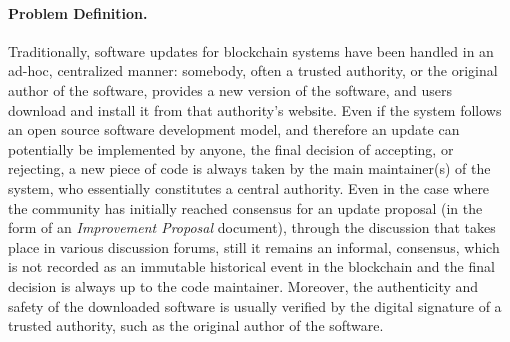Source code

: 

\paragraph{Problem Definition.}
Traditionally, software updates for blockchain systems have been handled in an ad-hoc, centralized manner: somebody, often a trusted authority, or the original author of the software, provides a new version of the software, and users
download and install it from that authority's website. Even if the system follows an open source software development model, and therefore an update can potentially be implemented by anyone, the final decision of accepting, or rejecting, a new piece of code is always taken by the main maintainer(s) of the system, who essentially constitutes a central authority. Even in the case where the community has initially reached consensus for an update proposal (in the form of an \emph{Improvement Proposal} document), through the discussion that takes place in various discussion forums, still it remains an informal,  consensus, which is not recorded as an immutable historical event in the blockchain and the final decision is always up to the code maintainer. Moreover, the authenticity and safety of the downloaded software is usually verified by the digital signature of a trusted authority, such as the original author of the software.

====================

> _Directions_: Collect each line above holding the string "blockchain".

> _Output below_:
Traditionally, software updates for blockchain systems have been handled in an ad-hoc, centralized manner: somebody, often a trusted authority, or the original author of the software, provides a new version of the software, and users
download and install it from that authority's website. Even if the system follows an open source software development model, and therefore an update can potentially be implemented by anyone, the final decision of accepting, or rejecting, a new piece of code is always taken by the main maintainer(s) of the system, who essentially constitutes a central authority. Even in the case where the community has initially reached consensus for an update proposal (in the form of an \emph{Improvement Proposal} document), through the discussion that takes place in various discussion forums, still it remains an informal,  consensus, which is not recorded as an immutable historical event in the blockchain and the final decision is always up to the code maintainer. Moreover, the authenticity and safety of the downloaded software is usually verified by the digital signature of a trusted authority, such as the original author of the software.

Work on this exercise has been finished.